Iggy and Alice — the Outer Fringes

Author: Lynn Van Matre

HALLOWEEN came early to the Opera House this year. Iggy Stooge [or Pop, as he's calling himself this year] flounced onstage in a weird winter wonderland flash, his face, torso and chest covered with specked of icicle glitter, his hair thickly dusted with silver.

A male in spite of his name, Alice Cooper, in garish eye makeup and beauty spot, was costumed in silver lame stretch suit with attached hood, peaked with attached hood, peaked Ku Klux Klan style. Later he would strip to a black stretch leotard, slit below the navel, giving him the appearance of a demented witch. Later on, a straightjacket would figure in his wardrobe.

With all the talk about rock going soft, marching toward reality to the strains of the James Taylors, it's easy to overlook its outer fringes, its kinky spectacles.

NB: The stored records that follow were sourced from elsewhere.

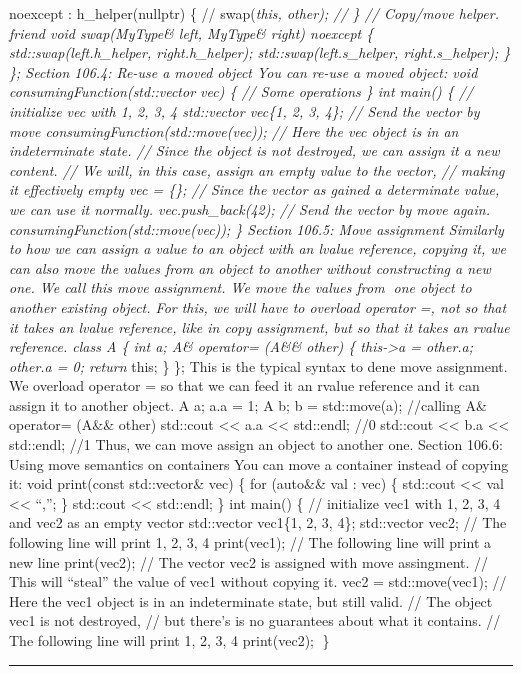 noexcept : h\_helper(nullptr) \{ // swap(\emph{this, other); // \} //
Copy/move helper. friend void swap(MyType\& left, MyType\& right)
noexcept \{ std::swap(left.h\_helper, right.h\_helper);
std::swap(left.s\_helper, right.s\_helper); \} \}; Section 106.4: Re-use
a moved object You can re-use a moved object: void
consumingFunction(std::vector vec) \{ // Some operations \} int main()
\{ // initialize vec with 1, 2, 3, 4 std::vector vec\{1, 2, 3, 4\}; //
Send the vector by move consumingFunction(std::move(vec)); // Here the
vec object is in an indeterminate state. // Since the object is not
destroyed, we can assign it a new content. // We will, in this case,
assign an empty value to the vector, // making it effectively empty vec
= \{\}; // Since the vector as gained a determinate value, we can use it
normally. vec.push\_back(42); // Send the vector by move again.
consumingFunction(std::move(vec)); \} Section 106.5: Move assignment
Similarly to how we can assign a value to an object with an lvalue
reference, copying it, we can also move the values from an object to
another without constructing a new one. We call this move assignment. We
move the values from one object to another existing object. For this,
we will have to overload operator =, not so that it takes an lvalue
reference, like in copy assignment, but so that it takes an rvalue
reference. class A \{ int a; A\& operator= (A\&\& other) \{
this-\textgreater a = other.a; other.a = 0; return }this; \} \}; This is
the typical syntax to dene move assignment. We overload operator = so
that we can feed it an rvalue reference and it can assign it to another
object. A a; a.a = 1; A b; b = std::move(a); //calling A\& operator=
(A\&\& other) std::cout \textless\textless{} a.a \textless\textless{}
std::endl; //0 std::cout \textless\textless{} b.a \textless\textless{}
std::endl; //1 Thus, we can move assign an object to another one.
Section 106.6: Using move semantics on containers You can move a
container instead of copying it: void print(const std::vector\& vec) \{
for (auto\&\& val : vec) \{ std::cout \textless\textless{} val
\textless\textless{} ``,''; \} std::cout \textless\textless{} std::endl;
\} int main() \{ // initialize vec1 with 1, 2, 3, 4 and vec2 as an empty
vector std::vector vec1\{1, 2, 3, 4\}; std::vector vec2; // The
following line will print 1, 2, 3, 4 print(vec1); // The following line
will print a new line print(vec2); // The vector vec2 is assigned with
move assingment. // This will ``steal'' the value of vec1 without
copying it. vec2 = std::move(vec1); // Here the vec1 object is in an
indeterminate state, but still valid. // The object vec1 is not
destroyed, // but there's is no guarantees about what it contains. //
The following line will print 1, 2, 3, 4 print(vec2); \}

\begin{center}\rule{0.5\linewidth}{0.5pt}\end{center}
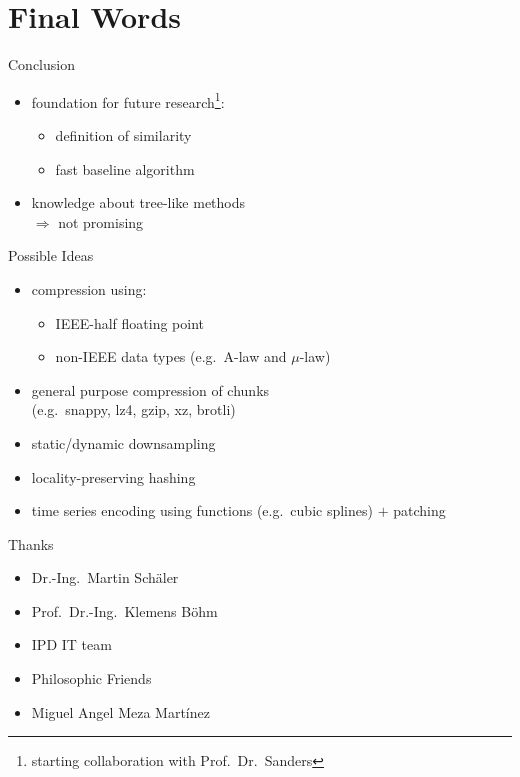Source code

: \documentclass[14pt,t]{beamer}
\begin{document}
\section{Final Words}
\begin{frame}{Conclusion}
    \begin{itemize}
        \item foundation for future research\footnote{starting collaboration with Prof.\ Dr.\ Sanders}:
            \begin{itemize}
                \item definition of similarity
                \item fast baseline algorithm
            \end{itemize}
        \item knowledge about tree-like methods\\$\Rightarrow$ not promising
    \end{itemize}
\end{frame}
\begin{frame}{Possible Ideas}
    \begin{itemize}
        \item compression using:
            \begin{itemize}
                \item IEEE-half floating point
                \item non-IEEE data types (e.g.\ A-law and $\mu$-law)
            \end{itemize}
        \item general purpose compression of chunks\\(e.g.\ snappy, lz4, gzip, xz, brotli)
        \item static/dynamic downsampling
        \item locality-preserving hashing
        \item time series encoding using functions (e.g.\ cubic splines) $+$ patching
    \end{itemize}
\end{frame}

\begin{frame}{Thanks}
    \begin{itemize}
        \item Dr.-Ing.\ Martin Schäler
        \item Prof.\ Dr.-Ing.\ Klemens Böhm
        \item IPD IT team
        \item Philosophic Friends
        \item Miguel Angel Meza Martínez
    \end{itemize}
\end{frame}
\end{document}
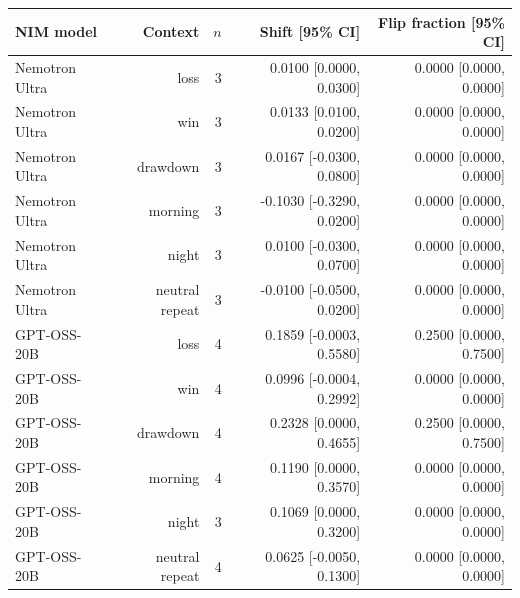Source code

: \begin{tabular}{lrrrr}
\toprule
NIM model & Context & $n$ & Shift [95\% CI] & Flip fraction [95\% CI] \\
\midrule
Nemotron Ultra & loss & 3 & 0.0100 [0.0000, 0.0300] & 0.0000 [0.0000, 0.0000] \\
Nemotron Ultra & win & 3 & 0.0133 [0.0100, 0.0200] & 0.0000 [0.0000, 0.0000] \\
Nemotron Ultra & drawdown & 3 & 0.0167 [-0.0300, 0.0800] & 0.0000 [0.0000, 0.0000] \\
Nemotron Ultra & morning & 3 & -0.1030 [-0.3290, 0.0200] & 0.0000 [0.0000, 0.0000] \\
Nemotron Ultra & night & 3 & 0.0100 [-0.0300, 0.0700] & 0.0000 [0.0000, 0.0000] \\
Nemotron Ultra & neutral repeat & 3 & -0.0100 [-0.0500, 0.0200] & 0.0000 [0.0000, 0.0000] \\
GPT-OSS-20B & loss & 4 & 0.1859 [-0.0003, 0.5580] & 0.2500 [0.0000, 0.7500] \\
GPT-OSS-20B & win & 4 & 0.0996 [-0.0004, 0.2992] & 0.0000 [0.0000, 0.0000] \\
GPT-OSS-20B & drawdown & 4 & 0.2328 [0.0000, 0.4655] & 0.2500 [0.0000, 0.7500] \\
GPT-OSS-20B & morning & 4 & 0.1190 [0.0000, 0.3570] & 0.0000 [0.0000, 0.0000] \\
GPT-OSS-20B & night & 3 & 0.1069 [0.0000, 0.3200] & 0.0000 [0.0000, 0.0000] \\
GPT-OSS-20B & neutral repeat & 4 & 0.0625 [-0.0050, 0.1300] & 0.0000 [0.0000, 0.0000] \\
\bottomrule
\end{tabular}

Two of the hardest-to-ignore exponents of those twilight zones performed Saturday night in the Opera House to receptions which indicated there's a still a big market for it.

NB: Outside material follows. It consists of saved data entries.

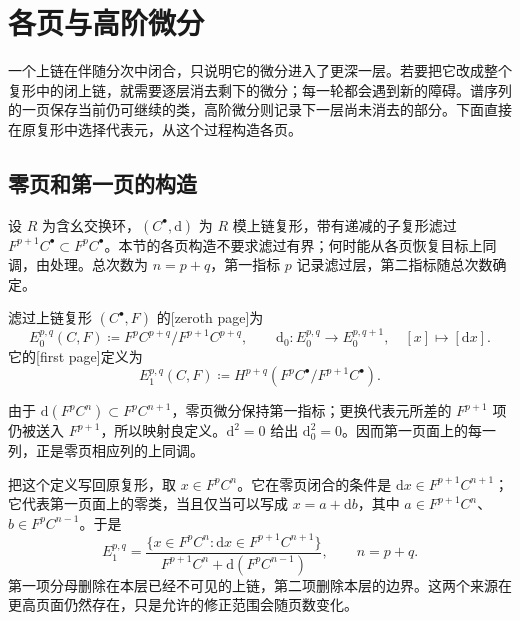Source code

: 
% 
% 

\section{各页与高阶微分}
\label{g2:sec:1002}

一个上链在伴随分次中闭合，只说明它的微分进入了更深一层。若要把它改成整个复形中的闭上链，就需要逐层消去剩下的微分；每一轮都会遇到新的障碍。谱序列的一页保存当前仍可继续的类，高阶微分则记录下一层尚未消去的部分。下面直接在原复形中选择代表元，从这个过程构造各页。

\subsection{零页和第一页的构造}
\label{g2:subsec:1002:01}

设 \(R\) 为含幺交换环，\((C^\bullet,\mathrm d)\) 为 \(R\) 模上链复形，带有递减的子复形滤过 \(F^{p+1}C^\bullet\subset F^pC^\bullet\)。本节的各页构造不要求滤过有界；何时能从各页恢复目标上同调，由处理。总次数为 \(n=p+q\)，第一指标 \(p\) 记录滤过层，第二指标随总次数确定。

\begin{definition}\label{g2:def:spectral-sequence-initial-pages}
	滤过上链复形 \((C^\bullet,F)\) 的[zeroth page]为
	\[
		E_0^{p,q}(C,F)\coloneqq F^pC^{p+q}/F^{p+1}C^{p+q},\qquad
		\mathrm d_0:E_0^{p,q}\longrightarrow E_0^{p,q+1},\quad [x]\longmapsto[\mathrm dx].
	\]
	它的[first page]定义为
	\[
		E_1^{p,q}(C,F)\coloneqq H^{p+q}(F^pC^\bullet/F^{p+1}C^\bullet).
	\]
\end{definition}

由于 \(\mathrm d(F^pC^n)\subset F^pC^{n+1}\)，零页微分保持第一指标；更换代表元所差的 \(F^{p+1}\) 项仍被送入 \(F^{p+1}\)，所以映射良定义。\(\mathrm d^2=0\) 给出 \(\mathrm d_0^2=0\)。因而第一页面上的每一列，正是零页相应列的上同调。

\ProseParagraphBreak

把这个定义写回原复形，取 \(x\in F^pC^n\)。它在零页闭合的条件是 \(\mathrm dx\in F^{p+1}C^{n+1}\)；它代表第一页面上的零类，当且仅当可以写成 \(x=a+\mathrm db\)，其中 \(a\in F^{p+1}C^n\)、\(b\in F^pC^{n-1}\)。于是
\begin{equation}\label{g2:eq:first-page-representatives}
	E_1^{p,q}=
	\frac{\{x\in F^pC^n:\mathrm dx\in F^{p+1}C^{n+1}\}}
	{F^{p+1}C^n+\mathrm d(F^pC^{n-1})},\qquad n=p+q.
\end{equation}
第一项分母删除在本层已经不可见的上链，第二项删除本层的边界。这两个来源在更高页面仍然存在，只是允许的修正范围会随页数变化。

Iggy's gross antics are "reality" of another sort. To the guitars and drums of the other three Stooges, the rhythms running strong and insistent and full of crude energy, Iggy does his things. He sings, but that is incidental to his repeated jumps into the audience, his blatantly suggestive movements, stamping and flouncing, his petulant glowering and gaping, looking at the audience from popping glazed eyes. He crouches on all fours like a feral child and behaves like one — crudely, with no emotional restraint, relating on the basest level, expressing, perhaps, what his audiences have buried beneath the layers of civilized society.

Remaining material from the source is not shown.